Insights from the Linguistic Landscape

The Migration, Identity, and Translation Network

MITN is an interdisciplinary research network hosted by the University of Warwick and Monash University, Australia. We connect students, early career researchers, senior academics and relevant non-academic stakeholders whose interests relate to migration, multilingualism, identity and translation. Here we showcase insights from MITN research exploring multilingualism in the city of Coventry.

Heart-shaped word cloud containing project keywords.

In 2019, students at our Sprinter School in Multilingualism and Diversity (MultiDiv) explored the diverse character of Coventry through a linguistic landscaping project. Working in teams, they conducted a field trip to various locations in Coventry to collect image and interview data on multilingualism in the city in order to build up a picture of its diverse linguistic landscape and published their findings in research blogs.

Here are some insights from what they found;

What is a linguistic landscape?

The linguistic landscape of a location refers to the use of language on signs in the location. By exploring what words are used and in what languages in the physical environment, we can learn about the practices and perceptions of the people and institutions who use and govern this space.

“The framework of linguistic landscaping refers to the “linguistic objects that mark a space” (Ben-Raphael et al, 2006) and examines the signs that are physically present in a specific environment, as a reflection of the languages and speakers present in the community. In doing so, linguistic landscaping may be used to reflect the disjunct between theory and practice in multilingual policy and linguistic reality. While official data such as census reports may imply the presence of minority language speakers, linguistic landscaping projects can reveal how they are tangibly realised in an environment by analysing the use of linguistic objects.”
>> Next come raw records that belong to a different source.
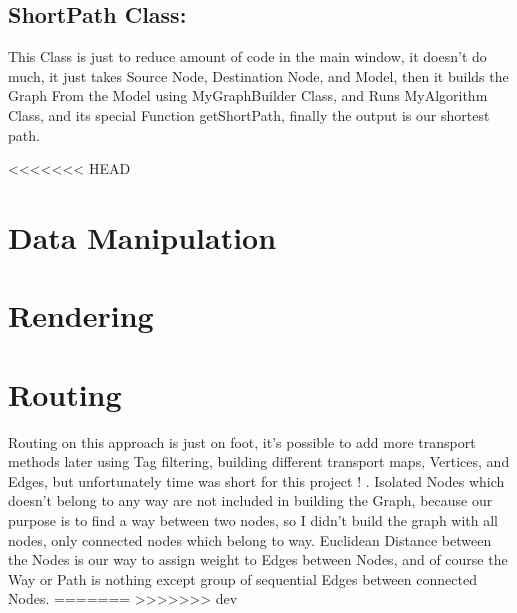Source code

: \documentclass[a4paper, 12pt, english]{book}
\begin{document}
\subsection{ ShortPath Class:}
This Class is just to reduce amount of code in the main window, it doesn’t do much, it just takes Source Node, Destination Node, and Model, then it builds the Graph From the Model using MyGraphBuilder Class, and Runs MyAlgorithm Class, and its special Function getShortPath, finally the output is our shortest path.



<<<<<<< HEAD
\section{Data Manipulation}

\section{Rendering}

\section{Routing}
Routing on this approach is just on foot, it’s possible to add more transport methods later using Tag filtering, building different transport maps, Vertices, and Edges, but unfortunately time was short for this project ! .
Isolated Nodes which doesn’t belong to any way are not included in building the Graph, because our purpose is to find a way between two nodes, so I didn’t build the graph with all nodes, only connected nodes which belong to way.
Euclidean Distance between the Nodes is our way to assign weight to Edges between Nodes, and of course the Way or Path is nothing except group of sequential Edges between connected Nodes.
=======
>>>>>>> dev
\end{document}
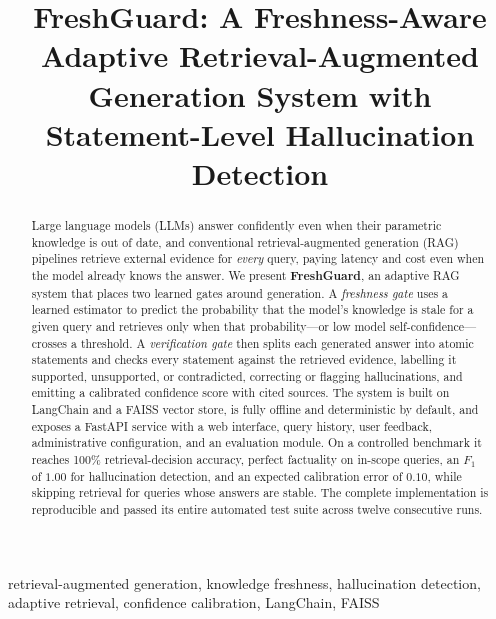 \documentclass[conference]{IEEEtran}
\begin{document}
\title{FreshGuard: A Freshness-Aware Adaptive Retrieval-Augmented\\
Generation System with Statement-Level Hallucination Detection}

\author{
}

\maketitle

\begin{abstract}
Large language models (LLMs) answer confidently even when their parametric
knowledge is out of date, and conventional retrieval-augmented generation (RAG)
pipelines retrieve external evidence for \emph{every} query, paying latency and
cost even when the model already knows the answer. We present \textbf{FreshGuard},
an adaptive RAG system that places two learned gates around generation. A
\emph{freshness gate} uses a learned estimator to predict the probability that the
model's knowledge is stale for a given query and retrieves only when that
probability---or low model self-confidence---crosses a threshold. A
\emph{verification gate} then splits each generated answer into atomic statements
and checks every statement against the retrieved evidence, labelling it supported,
unsupported, or contradicted, correcting or flagging hallucinations, and emitting a
calibrated confidence score with cited sources. The system is built on
LangChain and a FAISS vector store, is fully offline and deterministic by default,
and exposes a FastAPI service with a web interface, query history, user feedback,
administrative configuration, and an evaluation module. On a controlled benchmark it
reaches 100\% retrieval-decision accuracy, perfect factuality on in-scope queries, an
$F_1$ of $1.00$ for hallucination detection, and an expected calibration error of
$0.10$, while skipping retrieval for queries whose answers are stable. The complete
implementation is reproducible and passed its entire automated test suite across
twelve consecutive runs.
\end{abstract}

\begin{IEEEkeywords}
retrieval-augmented generation, knowledge freshness, hallucination detection,
adaptive retrieval, confidence calibration, LangChain, FAISS
\end{IEEEkeywords}
\end{document}
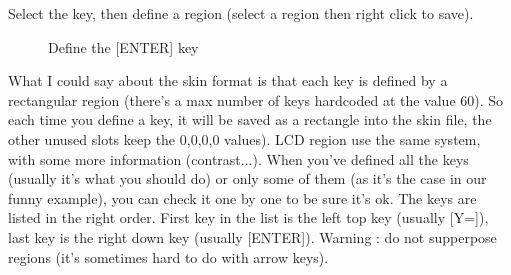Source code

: \documentclass[10pt]{report}
\newcommand{\calckey}[1]{\textsf{[#1]}}
\begin{document}
Select the key, then define a region (select a region then right click to save).\newline
\begin{figure}[H]
\centering
{}
\caption{Define the \calckey{ENTER} key}
\end{figure}
What I could say about the skin format is that each key is defined by a rectangular region (there's a max number of keys hardcoded at the value 60).\newline
So each time you define a key, it will be saved as a rectangle into the skin file, the other unused slots keep the 0,0,0,0 values).\newline
LCD region use the same system, with some more information (contrast...).\newline\newline
When you've defined all the keys (usually it's what you should do) or only some of them (as it's the case in our funny example), you can check it one by one to be sure it's ok.\newline
The keys are listed in the right order. First key in the list is the left top key (usually \calckey{Y=}), last key is the right down key (usually \calckey{ENTER}).\newline
Warning : do not supperpose regions (it's sometimes hard to do with arrow keys).\newline
\end{document}
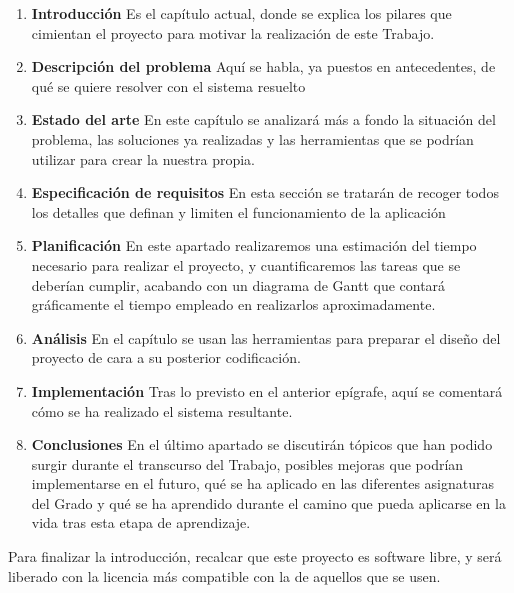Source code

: \begin{enumerate}[C{a}pítulo 1.- ]
	\item \textbf{Introducción} Es el capítulo actual, donde se explica los pilares que cimientan el proyecto para motivar la realización de este Trabajo.
	\item \textbf{Descripción del problema} Aquí se habla, ya puestos en antecedentes, de qué se quiere resolver con el sistema resuelto
	\item \textbf{Estado del arte} En este capítulo se analizará más a fondo la situación del problema, las soluciones ya realizadas y las herramientas que se podrían utilizar para crear la nuestra propia.
	\item \textbf{Especificación de requisitos} En esta sección se tratarán de recoger todos los detalles que definan y limiten el funcionamiento de la aplicación
	\item \textbf{Planificación} En este apartado realizaremos una estimación del tiempo necesario para realizar el proyecto, y cuantificaremos las tareas que se deberían cumplir, acabando con un diagrama de Gantt que contará gráficamente el tiempo empleado en realizarlos aproximadamente.
	\item \textbf{Análisis} En el capítulo se usan las herramientas para preparar el diseño del proyecto de cara a su posterior codificación.
	\item \textbf{Implementación} Tras lo previsto en el anterior epígrafe, aquí se comentará cómo se ha realizado el sistema resultante.
	\item \textbf{Conclusiones} En el último apartado se discutirán tópicos que han podido surgir durante el transcurso del Trabajo, posibles mejoras que podrían implementarse en el futuro, qué se ha aplicado en las diferentes asignaturas del Grado y qué se ha aprendido durante el camino que pueda aplicarse en la vida tras esta etapa de aprendizaje.
\end{enumerate}

Para finalizar la introducción, recalcar que este proyecto es software libre, y será liberado con la licencia más compatible con la de aquellos que se usen.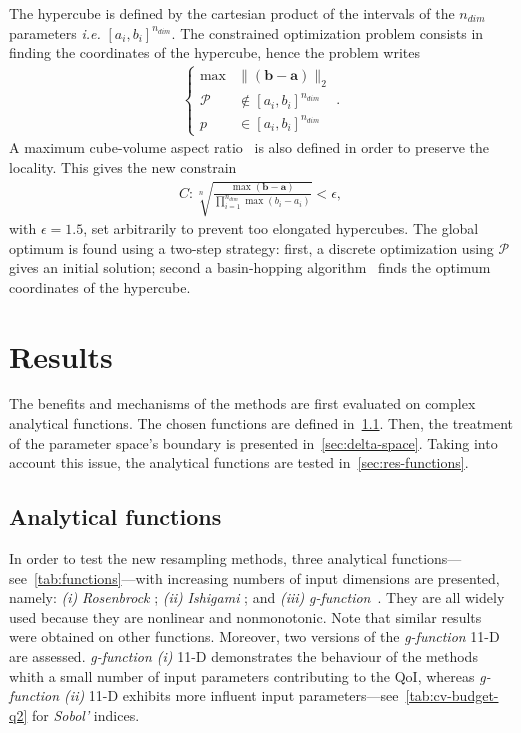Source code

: The hypercube is defined by the cartesian product of the intervals of the ${n_{dim}}$ parameters \textit{i.e.} $[a_i, b_i]^{n_{dim}}$. The constrained optimization problem consists in finding the coordinates of the hypercube, hence the problem writes
\begin{align}
\left\{\begin{array}{rc} \max  &\parallel (\mathbf{b} - \mathbf{a}) \parallel_{2} \\\mathcal{P} &\notin [a_i, b_i]^{n_{dim}} \\ p &\in [a_i, b_i]^{n_{dim}} \end{array}\right. .
\end{align}
A maximum cube-volume aspect ratio~\cite{smith1998} is also defined in order to preserve the locality. This gives the new constrain
\begin{align}
C : \sqrt[n]{\frac{\max (\mathbf{b} - \mathbf{a})}{\displaystyle\prod_{i = 1}^{n_{dim}} \max (b_i - a_i)}} < \epsilon ,
\end{align}
with $\epsilon = 1.5$, set arbitrarily to prevent too elongated hypercubes. The global optimum is found using a two-step strategy: first, a discrete optimization using $\mathcal{P}$ gives an initial solution; second a basin-hopping algorithm~\cite{wales1997} finds the optimum coordinates of the hypercube.


\section{Results}
\label{sec:results}

The benefits and mechanisms of the methods are first evaluated on complex analytical functions. The chosen functions are defined in~\cref{sec:functions}. Then, the treatment of the parameter space's boundary is presented in~\cref{sec:delta-space}. Taking into account this issue, the analytical functions are tested in~\cref{sec:res-functions}.

\subsection{Analytical functions}
\label{sec:functions}

In order to test the new resampling methods, three analytical functions---see~\cref{tab:functions}---with increasing numbers of input dimensions are presented, namely: \textit{(i)} \textit{Rosenbrock} ; \textit{(ii)} \textit{Ishigami} ; and \textit{(iii)} \textit{g-function}~\cite{molga2005,ishigami1990,Saltelli2007,Legratiet2016}. They are all widely used because they are nonlinear and nonmonotonic. Note that similar results were obtained on other functions. Moreover, two versions of the \emph{g-function} 11-D are assessed. \textit{g-function (i)} 11-D demonstrates the behaviour of the methods whith a small number of input parameters contributing to the QoI, whereas \textit{g-function (ii)} 11-D exhibits more influent input parameters---see~\cref{tab:cv-budget-q2} for \emph{Sobol'} indices.

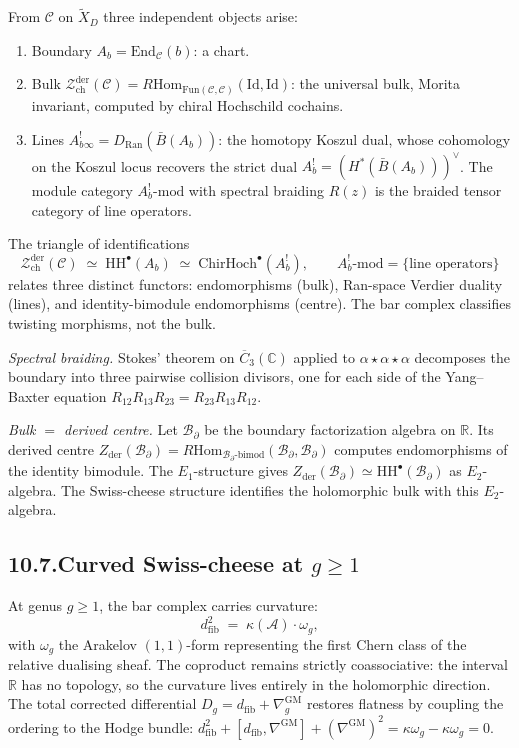 \documentclass[11pt,reqno]{amsart}
\theoremstyle{definition}
\theoremstyle{remark}
\providecommand{\cA}{\mathcal{A}}
\providecommand{\cB}{\mathcal{B}}
\providecommand{\cC}{\mathcal{C}}
\providecommand{\cZ}{\mathcal{Z}}
\providecommand{\barB}{\bar{B}}
\providecommand{\Ran}{\mathrm{Ran}}
\providecommand{\Hom}{\mathrm{Hom}}
\providecommand{\FM}{\overline{C}}
\providecommand{\bC}{\mathbb{C}}
\providecommand{\bR}{\mathbb{R}}
\providecommand{\HH}{\mathrm{HH}}
\providecommand{\Fun}{\mathrm{Fun}}
\providecommand{\End}{\mathrm{End}}
\providecommand{\der}{\mathrm{der}}
\providecommand{\ch}{\mathrm{ch}}
\providecommand{\Id}{\mathrm{Id}}
\providecommand{\GM}{\mathrm{GM}}
\numberwithin{equation}{section}
\begin{document}
From $\cC$ on $\widetilde X_D$ three independent objects arise:
\begin{enumerate}[label=\textup{(\roman*)},nosep]
\item Boundary $A_b = \End_\cC(b)$: a chart.
\item Bulk $\cZ^{\der}_{\ch}(\cC) =
R\Hom_{\Fun(\cC,\cC)}(\Id, \Id)$: the universal bulk, Morita
invariant, computed by chiral Hochschild cochains.
\item Lines
$A_b^!{}_\infty = D_{\Ran}(\barB(A_b))$: the homotopy Koszul
dual, whose cohomology on the Koszul locus recovers the strict
dual $A_b^! = (H^*(\barB(A_b)))^\vee$. The module category
$A_b^!\text{-mod}$ with spectral braiding $R(z)$ is the
braided tensor category of line operators.
\end{enumerate}
The triangle of identifications
\[
\cZ^{\der}_{\ch}(\cC)
\;\simeq\;
\HH^\bullet(A_b)
\;\simeq\;
\mathrm{ChirHoch}^\bullet(A_b^!),
\qquad
A_b^!\text{-mod} = \{\text{line operators}\}
\]
relates three distinct functors: endomorphisms (bulk),
Ran-space Verdier duality (lines), and identity-bimodule
endomorphisms (centre). The bar complex classifies twisting
morphisms, not the bulk.

\medskip\noindent\emph{Spectral braiding.} Stokes' theorem on
$\FM_3(\bC)$ applied to $\alpha\star\alpha\star\alpha$ decomposes
the boundary into three pairwise collision divisors, one for
each side of the Yang--Baxter equation
$R_{12}R_{13}R_{23} = R_{23}R_{13}R_{12}$.

\medskip\noindent\emph{Bulk $=$ derived centre.} Let
$\cB_\partial$ be the boundary factorization algebra on $\bR$.
Its derived centre
$Z_{\der}(\cB_\partial) = R\Hom_{\cB_\partial\text{-bimod}}
(\cB_\partial, \cB_\partial)$
computes endomorphisms of the identity bimodule. The
$E_1$-structure gives
$Z_{\der}(\cB_\partial) \simeq \HH^\bullet(\cB_\partial)$ as
$E_2$-algebra. The Swiss-cheese structure identifies the
holomorphic bulk with this $E_2$-algebra.

\subsection*{10.7.\enspace Curved Swiss-cheese at $g \ge 1$}

At genus $g \ge 1$, the bar complex carries curvature:
\[
d_{\mathrm{fib}}^2 \;=\; \kappa(\cA)\cdot\omega_g,
\]
with $\omega_g$ the Arakelov $(1,1)$-form representing the first
Chern class of the relative dualising sheaf. The coproduct
remains strictly coassociative: the interval $\bR$ has no
topology, so the curvature lives entirely in the holomorphic
direction. The total corrected differential
$D_g = d_{\mathrm{fib}} + \nabla^{\GM}_g$ restores flatness by
coupling the ordering to the Hodge bundle:
$d_{\mathrm{fib}}^2 + [d_{\mathrm{fib}}, \nabla^{\GM}]
+ (\nabla^{\GM})^2 = \kappa\omega_g - \kappa\omega_g = 0$.
\end{document}
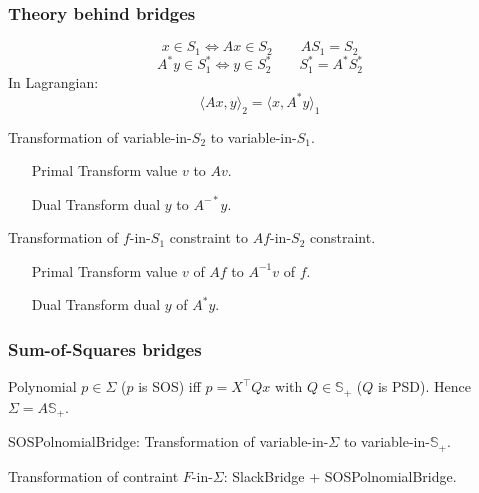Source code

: \documentclass{beamer}
\begin{document}
  \begin{frame}
    \frametitle{Theory behind bridges}
    \[ x \in S_1 \Leftrightarrow Ax \in S_2 \qquad AS_1 = S_2 \]
    \[ A^* y \in S_1^* \Leftrightarrow y \in S_2^* \qquad S_1^* = A^* S_2^* \]
    In Lagrangian:
    \[ \langle Ax, y \rangle_2 = \langle x, A^* y \rangle_1 \]
    \vspace{-0.5cm}
    \begin{block}{Transformation of variable-in-$S_2$ to variable-in-$S_1$.}
%
      \begin{enumerate}
        \item[Primal] Transform value $v$ to $Av$.
        \item[Dual] Transform dual $y$ to $A^{-*}y$.
      \end{enumerate}
    \end{block}
    \begin{block}{Transformation of $f$-in-$S_1$ constraint to $Af$-in-$S_2$ constraint.}

      \begin{enumerate}
        \item[Primal] Transform value $v$ of $Af$ to $A^{-1}v$ of $f$.
        \item[Dual] Transform dual $y$ of $A^*y$.
      \end{enumerate}
    \end{block}
  \end{frame}

\begin{frame}
  \frametitle{Sum-of-Squares bridges}
  Polynomial $p \in \Sigma$ ($p$ is SOS) iff
  $p = X^\top Q x$ with $Q \in \mathbb{S}_+$ ($Q$ is PSD).
  Hence $\Sigma = A \mathbb{S}_+$.

  SOSPolnomialBridge: Transformation of variable-in-$\Sigma$ to variable-in-$\mathbb{S}_+$.

  Transformation of contraint $F$-in-$\Sigma$: SlackBridge + SOSPolnomialBridge.
\end{frame}
\end{document}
Genie Jones, Alex Avella, Reem Doukmak, Lúcia Collischonn de Abreu & Sofia Stojic

Our project

“Through the framework of linguistic landscaping and by collecting community members’ perceptions of multilingualism, this paper aims to establish the importance of multilingualism for Coventry’s identity … visiting three sites of multilingual participation …

Our sites reflect our interest in the perspectives of multilingualism in Coventry through the eyes of newly arrived inhabitants and the service providers who work closely with them.”

Genie Jones, Alex Avella, Reem Doukmak, Lúcia Collischonn de Abreu & Sofia Stojic 

Languages of Coventry

“The 2011 census for Coventry states the top 5 most spoken languages in the area, in the following order: Punjabi (2.3%), Polish (2%), Gujarati (0.8%), Urdu (0.8%), and Arabic (0.6%).”

Genie Jones, Alex Avella, Reem Doukmak, Lúcia Collischonn de Abreu & Sofia Stojic 

St Francis of Assisi Church, Radford

One of the institutions which kindly facilitated our students to collect data was St Francis of Assisi Church, Radford. In addition to providing traditional church services, St Francis acts as a community centre for migrants of diverse national, cultural, and religious backgrounds.

Sign outside the church describing the activities on offer

“To be considered a sign each item had to be attached to a surface and include text. Signs were further divided according to their author into three groups: those put up by an external authority, such as health and safety signs, those authored by the organisation itself, which included posters describing activities of the church as well as its function as a community centre, and the last category were signs created by the community members themselves; handwritten notes asking others to pray for them.”

Barbora Danková

Table 1: Language practice in signs


Official A Official B Unofficial
Language practice Multilingual Monolingual Multilingual Monolingual Multilingual Monolingual
Number of signs 0 5 1 90 0 3

Percentage of total (%)

0 100 1.1 98.9 0 100

Table 2: Translation practice in signs

  Official B - Multilingual
Mutually translated Mutual Non-mutual
Number of signs 1 0
Percentage of total (%) 100 0

“As can be observed above, most signs were authored by the organisation. We identified a single multilingual sign positioned near the church building entrance. The mutually translated sign saying 'welcome' in numerous languages was purely symbolic rather than informative, as the languages present did not match the demographic information of service users. This represents the church as an inclusive and multilingual environment.”

Elizabeth Bryer, Bara Danková, Kathryn Macfarlane, Enung Rostika & Helena Wall

Multilingual welcome sign.

The one multilingual sign near the entrance saying 'welcome' in a number of languages

“Rather than communicating vital information to those who do not understand English it is a symbol of inclusivity and openness to speakers of all languages...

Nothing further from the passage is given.